The mincore() function requests a vector describing which pages of a file are in core and can be read without disk access. The kernel will supply data for length bytes following the start address. On return, the kernel will have filled vec with bytes, of which the least significant bit indicates if a page is core resident. (The other bits are undefined, reserved for possible later use.) Of course this is only a snapshot: pages that are not locked in core can come and go any moment, and the contents of vec may be stale already when this call returns.

For mincore() to return successfully, start must lie on a page boundary. It is the caller’s responsibility to round up to the nearest page. The length parameter need not be a multiple of the page size. The vector vec must be large enough to contain (length+PAGE_SIZE-1) / PAGE_SIZE bytes. One may obtain the page size from getpagesize(2).

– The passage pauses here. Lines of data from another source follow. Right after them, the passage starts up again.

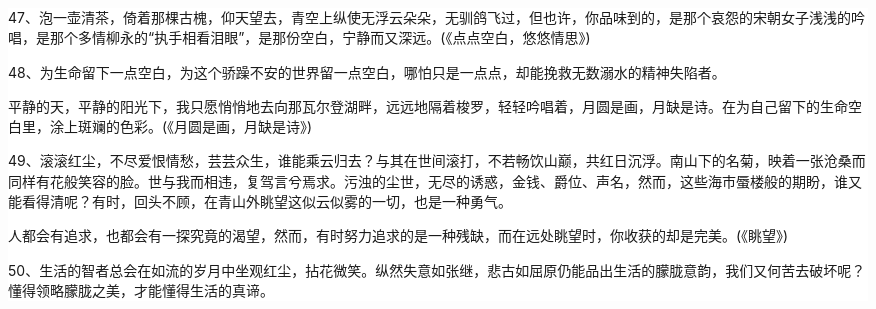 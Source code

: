 47、泡一壶清茶，倚着那棵古槐，仰天望去，青空上纵使无浮云朵朵，无驯鸽飞过，但也许，你品味到的，是那个哀怨的宋朝女子浅浅的吟唱，是那个多情柳永的“执手相看泪眼”，是那份空白，宁静而又深远。(《点点空白，悠悠情思》)

48、为生命留下一点空白，为这个骄躁不安的世界留一点空白，哪怕只是一点点，却能挽救无数溺水的精神失陷者。

平静的天，平静的阳光下，我只愿悄悄地去向那瓦尔登湖畔，远远地隔着梭罗，轻轻吟唱着，月圆是画，月缺是诗。在为自己留下的生命空白里，涂上斑斓的色彩。(《月圆是画，月缺是诗》)

49、滚滚红尘，不尽爱恨情愁，芸芸众生，谁能乘云归去？与其在世间滚打，不若畅饮山巅，共红日沉浮。南山下的名菊，映着一张沧桑而同样有花般笑容的脸。世与我而相违，复驾言兮焉求。污浊的尘世，无尽的诱惑，金钱、爵位、声名，然而，这些海市蜃楼般的期盼，谁又能看得清呢？有时，回头不顾，在青山外眺望这似云似雾的一切，也是一种勇气。

人都会有追求，也都会有一探究竟的渴望，然而，有时努力追求的是一种残缺，而在远处眺望时，你收获的却是完美。(《眺望》)

50、生活的智者总会在如流的岁月中坐观红尘，拈花微笑。纵然失意如张继，悲古如屈原仍能品出生活的朦胧意韵，我们又何苦去破坏呢？懂得领略朦胧之美，才能懂得生活的真谛。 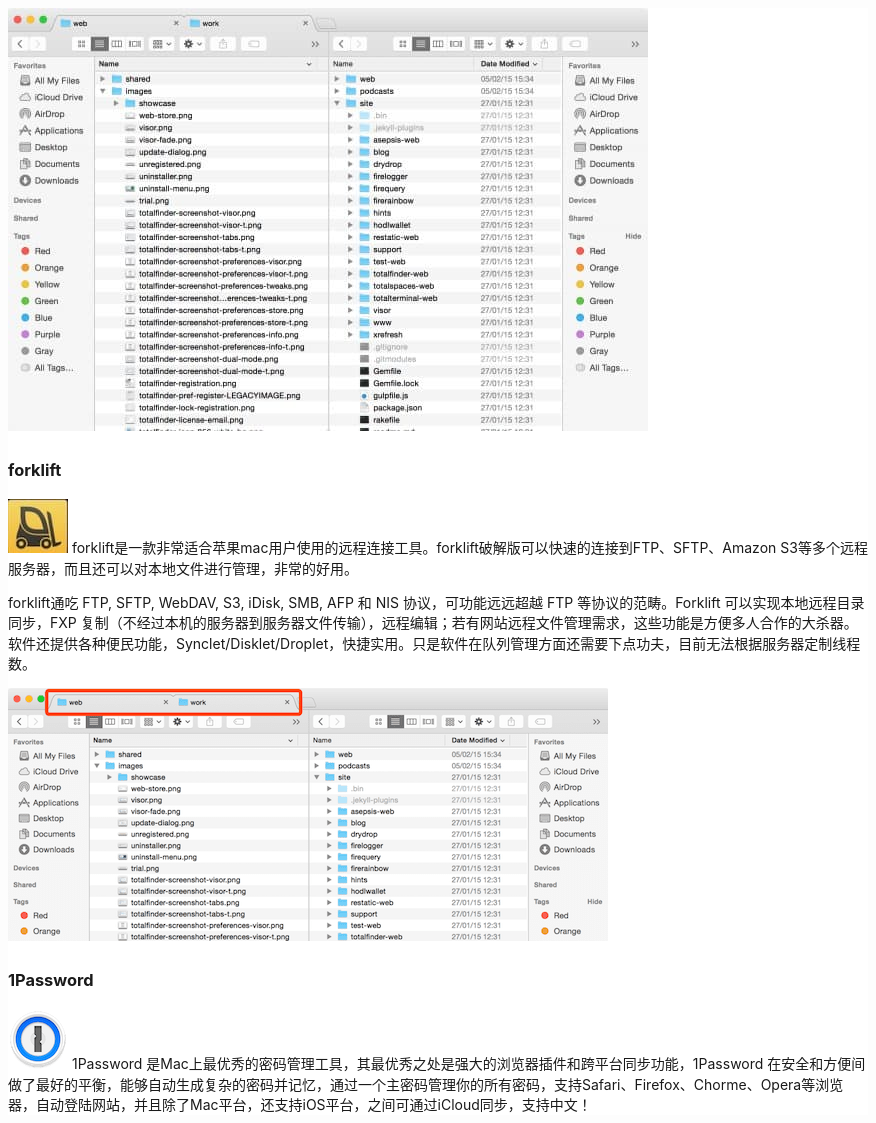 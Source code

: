 ![](Assets/totalFinder.jpg)

### forklift
![](Icons/ForkLift.jpg)
forklift是一款非常适合苹果mac用户使用的远程连接工具。forklift破解版可以快速的连接到FTP、SFTP、Amazon S3等多个远程服务器，而且还可以对本地文件进行管理，非常的好用。

forklift通吃 FTP, SFTP, WebDAV, S3, iDisk, SMB, AFP 和 NIS 协议，可功能远远超越 FTP 等协议的范畴。Forklift 可以实现本地远程目录同步，FXP 复制（不经过本机的服务器到服务器文件传输），远程编辑；若有网站远程文件管理需求，这些功能是方便多人合作的大杀器。软件还提供各种便民功能，Synclet/Disklet/Droplet，快捷实用。只是软件在队列管理方面还需要下点功夫，目前无法根据服务器定制线程数。

![](Assets/ForkLift.png)

### 1Password
![](Icons/1Password.png)
1Password 是Mac上最优秀的密码管理工具，其最优秀之处是强大的浏览器插件和跨平台同步功能，1Password 在安全和方便间做了最好的平衡，能够自动生成复杂的密码并记忆，通过一个主密码管理你的所有密码，支持Safari、Firefox、Chorme、Opera等浏览器，自动登陆网站，并且除了Mac平台，还支持iOS平台，之间可通过iCloud同步，支持中文！
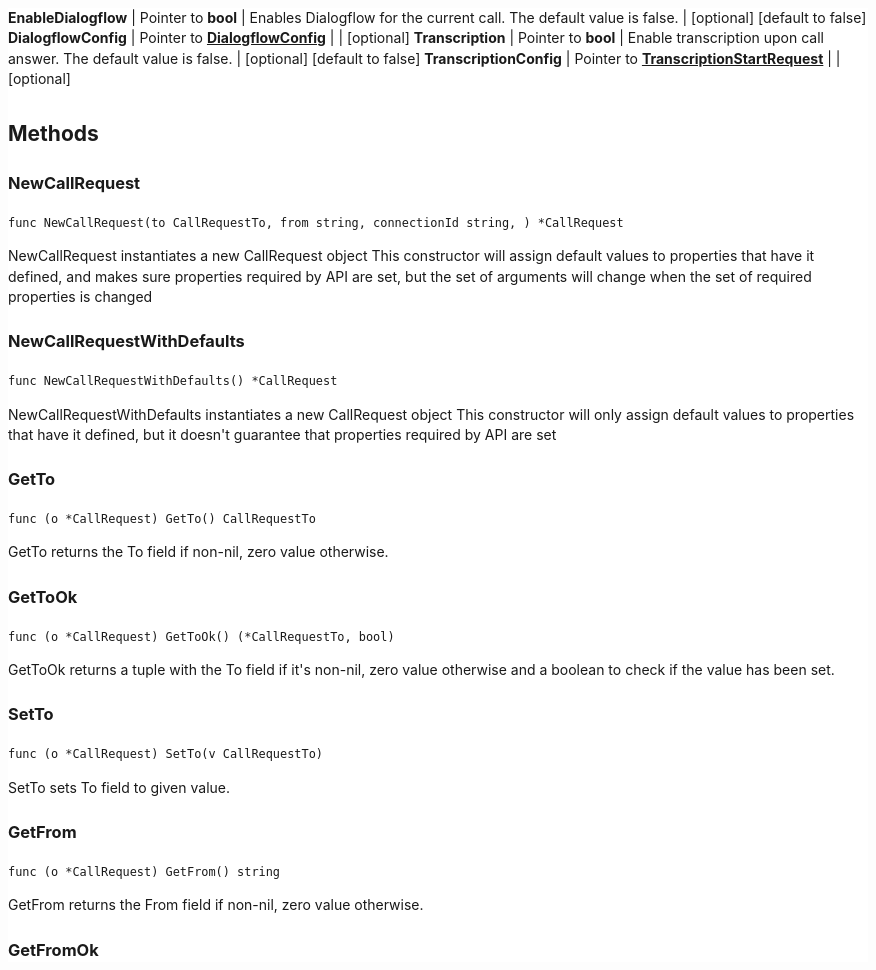 **EnableDialogflow** | Pointer to **bool** | Enables Dialogflow for the current call. The default value is false. | [optional] [default to false]
**DialogflowConfig** | Pointer to [**DialogflowConfig**](DialogflowConfig.md) |  | [optional] 
**Transcription** | Pointer to **bool** | Enable transcription upon call answer. The default value is false. | [optional] [default to false]
**TranscriptionConfig** | Pointer to [**TranscriptionStartRequest**](TranscriptionStartRequest.md) |  | [optional] 

## Methods

### NewCallRequest

`func NewCallRequest(to CallRequestTo, from string, connectionId string, ) *CallRequest`

NewCallRequest instantiates a new CallRequest object
This constructor will assign default values to properties that have it defined,
and makes sure properties required by API are set, but the set of arguments
will change when the set of required properties is changed

### NewCallRequestWithDefaults

`func NewCallRequestWithDefaults() *CallRequest`

NewCallRequestWithDefaults instantiates a new CallRequest object
This constructor will only assign default values to properties that have it defined,
but it doesn't guarantee that properties required by API are set

### GetTo

`func (o *CallRequest) GetTo() CallRequestTo`

GetTo returns the To field if non-nil, zero value otherwise.

### GetToOk

`func (o *CallRequest) GetToOk() (*CallRequestTo, bool)`

GetToOk returns a tuple with the To field if it's non-nil, zero value otherwise
and a boolean to check if the value has been set.

### SetTo

`func (o *CallRequest) SetTo(v CallRequestTo)`

SetTo sets To field to given value.


### GetFrom

`func (o *CallRequest) GetFrom() string`

GetFrom returns the From field if non-nil, zero value otherwise.

### GetFromOk
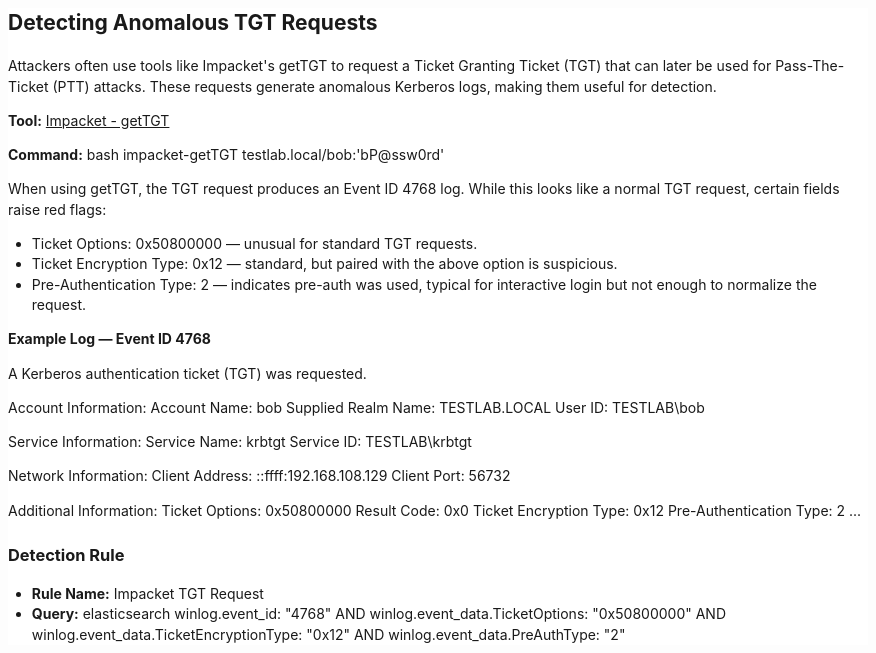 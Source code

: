 
## Detecting Anomalous TGT Requests

Attackers often use tools like Impacket's getTGT to request a Ticket Granting Ticket (TGT) that can later be used for Pass-The-Ticket (PTT) attacks. These requests generate anomalous Kerberos logs, making them useful for detection.

**Tool:** [Impacket - getTGT](https://github.com/fortra/impacket)

**Command:**
bash
impacket-getTGT testlab.local/bob:'bP@ssw0rd'


When using getTGT, the TGT request produces an Event ID 4768 log. While this looks like a normal TGT request, certain fields raise red flags:

- Ticket Options: 0x50800000 — unusual for standard TGT requests.
- Ticket Encryption Type: 0x12 — standard, but paired with the above option is suspicious.
- Pre-Authentication Type: 2 — indicates pre-auth was used, typical for interactive login but not enough to normalize the request.


**Example Log — Event ID 4768**

A Kerberos authentication ticket (TGT) was requested.

Account Information:
    Account Name:		    bob
    Supplied Realm Name:	TESTLAB.LOCAL
    User ID:			    TESTLAB\bob

Service Information:
    Service Name:		    krbtgt
    Service ID:		    TESTLAB\krbtgt

Network Information:
    Client Address:		    ::ffff:192.168.108.129
    Client Port:		    56732

Additional Information:
    Ticket Options:		    0x50800000
    Result Code:		    0x0
    Ticket Encryption Type:	0x12
    Pre-Authentication Type:	2
...



### Detection Rule

- **Rule Name:** Impacket TGT Request
- **Query:**
elasticsearch
winlog.event_id: "4768" AND
winlog.event_data.TicketOptions: "0x50800000" AND
winlog.event_data.TicketEncryptionType: "0x12" AND
winlog.event_data.PreAuthType: "2"
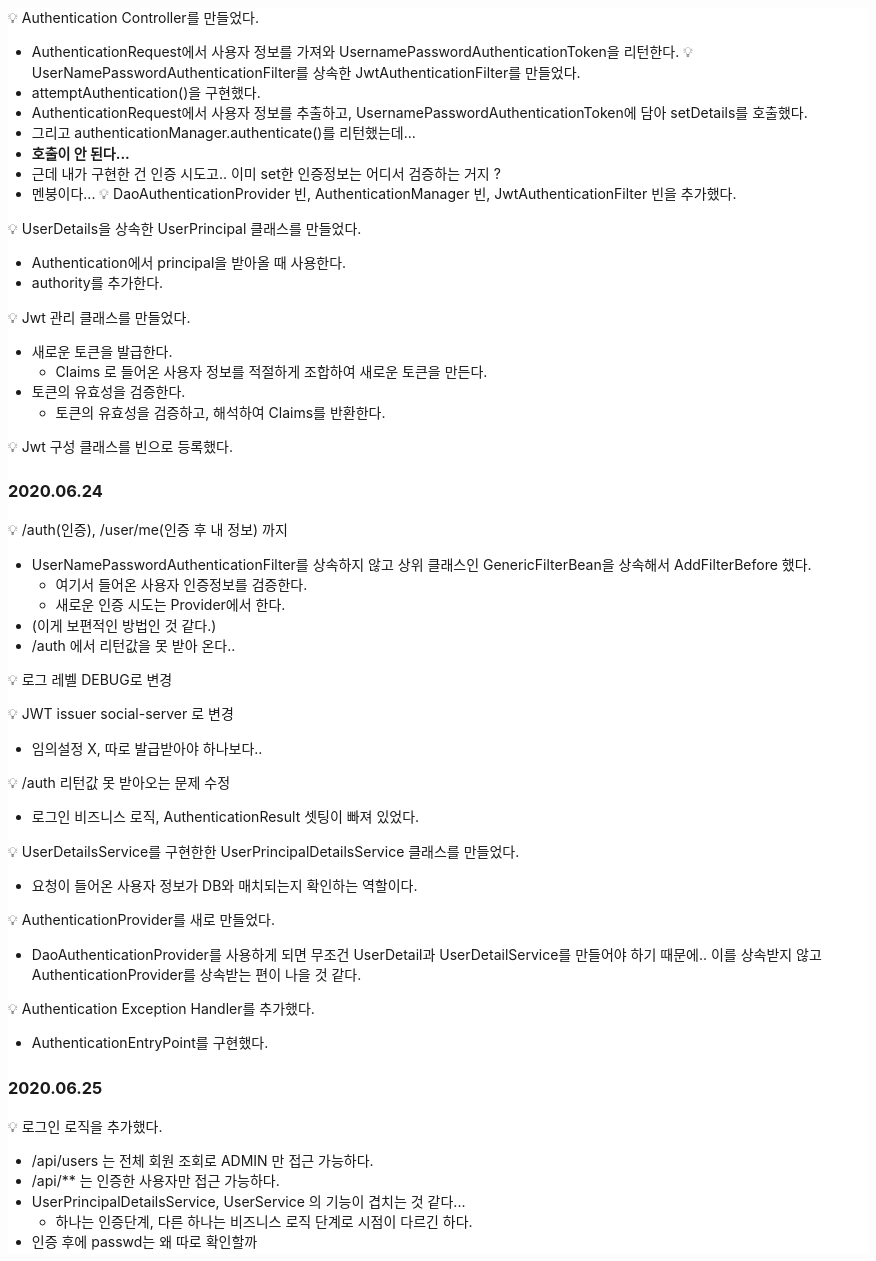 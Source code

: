 💡 Authentication Controller를 만들었다.  
  * AuthenticationRequest에서 사용자 정보를 가져와 UsernamePasswordAuthenticationToken을 리턴한다.
💡 UserNamePasswordAuthenticationFilter를 상속한 JwtAuthenticationFilter를 만들었다. 
  * attemptAuthentication()을 구현했다.
  * AuthenticationRequest에서 사용자 정보를 추출하고, UsernamePasswordAuthenticationToken에 담아 setDetails를 호출했다.
  * 그리고 authenticationManager.authenticate()를 리턴했는데...
  * **호출이 안 된다...** 
  * 근데 내가 구현한 건 인증 시도고.. 이미 set한 인증정보는 어디서 검증하는 거지 ?
  * 멘붕이다...
💡 DaoAuthenticationProvider 빈, AuthenticationManager 빈, JwtAuthenticationFilter 빈을 추가했다.  

💡 UserDetails을 상속한 UserPrincipal 클래스를 만들었다.
  * Authentication에서 principal을 받아올 때 사용한다.  
  * authority를 추가한다.
  
  
💡 Jwt 관리 클래스를 만들었다.
  * 새로운 토큰을 발급한다.
    * Claims 로 들어온 사용자 정보를 적절하게 조합하여 새로운 토큰을 만든다.
  * 토큰의 유효성을 검증한다.
    * 토큰의 유효성을 검증하고, 해석하여 Claims를 반환한다.

💡 Jwt 구성 클래스를 빈으로 등록했다.
### 2020.06.24
💡 /auth(인증), /user/me(인증 후 내 정보) 까지
  * UserNamePasswordAuthenticationFilter를 상속하지 않고 상위 클래스인 GenericFilterBean을 상속해서 AddFilterBefore 했다. 
    * 여기서 들어온 사용자 인증정보를 검증한다.
    * 새로운 인증 시도는 Provider에서 한다.
  * (이게 보편적인 방법인 것 같다.)
  * /auth 에서 리턴값을 못 받아 온다..  

💡 로그 레벨 DEBUG로 변경  

💡 JWT issuer social-server 로 변경
  * 임의설정 X, 따로 발급받아야 하나보다..

💡 /auth 리턴값 못 받아오는 문제 수정
 * 로그인 비즈니스 로직, AuthenticationResult 셋팅이 빠져 있었다.  
 
💡 UserDetailsService를 구현한한 UserPrincipalDetailsService 클래스를 만들었다.
  * 요청이 들어온 사용자 정보가 DB와 매치되는지 확인하는 역할이다.

💡 AuthenticationProvider를 새로 만들었다.
 * DaoAuthenticationProvider를 사용하게 되면 무조건 UserDetail과 UserDetailService를 만들어야 하기 때문에.. 이를 상속받지 않고 AuthenticationProvider를 상속받는 편이 나을 것 같다.
 
 
💡 Authentication Exception Handler를 추가했다.
  * AuthenticationEntryPoint를 구현했다.

### 2020.06.25
💡 로그인 로직을 추가했다.
  * /api/users 는 전체 회원 조회로 ADMIN 만 접근 가능하다.
  * /api/** 는 인증한 사용자만 접근 가능하다.
  * UserPrincipalDetailsService, UserService 의 기능이 겹치는 것 같다... 
    * 하나는 인증단계, 다른 하나는 비즈니스 로직 단계로 시점이 다르긴 하다.
  * 인증 후에 passwd는 왜 따로 확인할까
   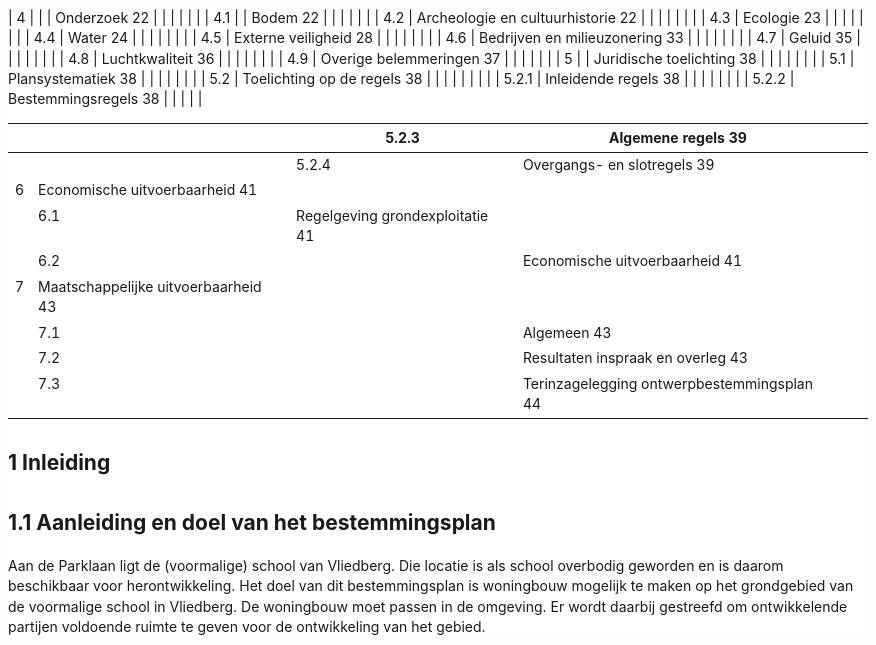 | 4 |              |                                                | Onderzoek  22                                                      |  |  |  |  |
|   | 4.1          |                                                | Bodem  22                                                          |  |  |  |  |
|   | 4.2          | Archeologie en cultuurhistorie  22             |                                                                    |  |  |  |  |
|   | 4.3          | Ecologie 23                                    |                                                                    |  |  |  |  |
|   | 4.4          | Water 24                                       |                                                                    |  |  |  |  |
|   | 4.5          | Externe veiligheid  28                         |                                                                    |  |  |  |  |
|   | 4.6          | Bedrijven en milieuzonering  33                |                                                                    |  |  |  |  |
|   | 4.7          | Geluid  35                                     |                                                                    |  |  |  |  |
|   | 4.8          | Luchtkwaliteit  36                             |                                                                    |  |  |  |  |
|   | 4.9          | Overige belemmeringen  37                      |                                                                    |  |  |  |  |
| 5 |              | Juridische toelichting 38                      |                                                                    |  |  |  |  |
|   | 5.1          | Plansystematiek  38                            |                                                                    |  |  |  |  |
|   | 5.2          | Toelichting op de regels  38                   |                                                                    |  |  |  |  |
|   |              | 5.2.1                                          | Inleidende regels  38                                              |  |  |  |  |
|   |              | 5.2.2                                          | Bestemmingsregels  38                                              |  |  |  |  |

|   |                                     | 5.2.3                            | Algemene regels 39                         |  |  |
|---|-------------------------------------|----------------------------------|--------------------------------------------|--|--|
|   |                                     | 5.2.4                            | Overgangs- en slotregels  39               |  |  |
| 6 | Economische uitvoerbaarheid  41     |                                  |                                            |  |  |
|   | 6.1                                 | Regelgeving grondexploitatie  41 |                                            |  |  |
|   | 6.2                                 |                                  | Economische uitvoerbaarheid  41            |  |  |
| 7 | Maatschappelijke uitvoerbaarheid 43 |                                  |                                            |  |  |
|   | 7.1                                 |                                  | Algemeen  43                               |  |  |
|   | 7.2                                 |                                  | Resultaten inspraak en overleg 43          |  |  |
|   | 7.3                                 |                                  | Terinzagelegging ontwerpbestemmingsplan 44 |  |  |

## <span id="page-5-0"></span>**1 Inleiding**

## <span id="page-5-1"></span>**1.1 Aanleiding en doel van het bestemmingsplan**

Aan de Parklaan ligt de (voormalige) school van Vliedberg. Die locatie is als school overbodig geworden en is daarom beschikbaar voor herontwikkeling. Het doel van dit bestemmingsplan is woningbouw mogelijk te maken op het grondgebied van de voormalige school in Vliedberg. De woningbouw moet passen in de omgeving. Er wordt daarbij gestreefd om ontwikkelende partijen voldoende ruimte te geven voor de ontwikkeling van het gebied.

On success, mincore() returns zero. On error, -1 is returned, and errno is set appropriately.


EAGAIN kernel is temporarily out of resources
EFAULT vec points to an invalid address
EINVAL start is not a multiple of the page size.
ENOMEM len is greater than (TASK_SIZE - start). (This could occur if a negative value is specified for len, since that value will be interpreted as a large unsigned integer.) In Linux 2.6.11 and earlier, the error EINVAL was returned for this condition.
ENOMEM address to address + length contained unmapped memory, or memory not part of a file.


Up to now (Linux 2.6.5), mincore() does not return correct information for MAP_PRIVATE mappings.


mincore() is not specified in POSIX.1-2001, and it is not available on all Unix implementations.


The mincore() function first appeared in 4.4BSD.


Since Linux 2.3.99pre1 and glibc 2.2.